Knob Creek, a Beam brand, was created by bourbon legend and Beam master distiller Booker Noe in 1992. It’s aged longer than most bourbons (9 years), and bottled at a respectable 100 proof. It’s part of Beam’s “Small Batch” collection. See the link above for my thoughts on the “Small Batch” term.
Nose: Deeply caramelized sugar, heavy oak, molasses, and a maraschino cherry on top. This definitely benefits from a rest in the glass – the notes meld better and mellow. Now I get a little rye eucalyptus and pine sap, and some gentler malt and marshmallow notes.
Palate: Well rounded, with a spike of cherry tartness. Not cloyingly sweet, but barrel sugars and corn sweetness are evident. Still heavy on the wood, but the effect is bracing rather than astringent.
Finish: Long. A little of the pine sap comes back, along with corn-syrup candies (caramel corn), and a little drying wood tannin and some barbeque char. Little to no bitterness.
With Water: At 100 proof, this is intended to be mixed with something (water, ice, or vermouth and bitters). A few drops of water are effective at rounding off the edges and smoothing out the whole operation. I don’t detect any additional aromas or flavors, but the water doesn’t hurt, and does tame the burn.

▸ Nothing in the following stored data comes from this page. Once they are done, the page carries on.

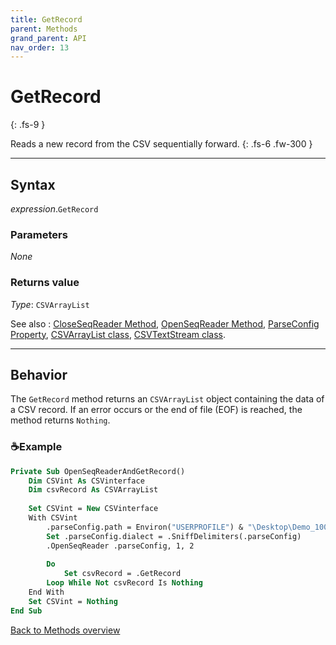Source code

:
 ```yaml
---
title: GetRecord
parent: Methods
grand_parent: API
nav_order: 13
---
```


# GetRecord
{: .fs-9 }

Reads a new record from the CSV sequentially forward.
{: .fs-6 .fw-300 }

---

## Syntax

*expression*.`GetRecord`

### Parameters

_None_

### Returns value

*Type*: `CSVArrayList`

See also
: [CloseSeqReader Method](https://ws-garcia.github.io/VBA-CSV-interface/api/methods/closeseqreader.html), [OpenSeqReader Method](https://ws-garcia.github.io/VBA-CSV-interface/api/methods/openseqreader.html), [ParseConfig Property](https://ws-garcia.github.io/VBA-CSV-interface/api/properties/parseconf.html), [CSVArrayList class](https://ws-garcia.github.io/VBA-CSV-interface/api/csvarraylist.html), [CSVTextStream class](https://ws-garcia.github.io/VBA-CSV-interface/api/csvtextstream.html).

---

## Behavior

The `GetRecord` method returns an `CSVArrayList` object containing the data of a CSV record. If an error occurs or the end of file (EOF) is reached, the method returns `Nothing`.

### ☕Example

```vb
Private Sub OpenSeqReaderAndGetRecord()
    Dim CSVint As CSVinterface
    Dim csvRecord As CSVArrayList
            
    Set CSVint = New CSVinterface
    With CSVint
        .parseConfig.path = Environ("USERPROFILE") & "\Desktop\Demo_100000records.csv"
        Set .parseConfig.dialect = .SniffDelimiters(.parseConfig)
        .OpenSeqReader .parseConfig, 1, 2                                                  'Start sequential reader
                                                                                           'Import only 1st and 2nd fields
        Do
            Set csvRecord = .GetRecord                                                      'Get a record from CSV file
        Loop While Not csvRecord Is Nothing                                                 'Loop trhonght all records in file
    End With
    Set CSVint = Nothing
End Sub
```

[Back to Methods overview](https://ws-garcia.github.io/VBA-CSV-interface/api/methods/)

Overall: A pleasant, forthright bourbon. It is oaked right up to the maximum of effectiveness (any more would be like chewing on bark), and delivers standard bourbon flavors with balance and without any off notes. Cheap enough (and the right ABV) for mixing, widely available, and robust enough to enjoy by the glass. You could certainly do worse than this for a house bourbon. Some of my best Manhattans and Old Fashioneds were made with Knob Creek.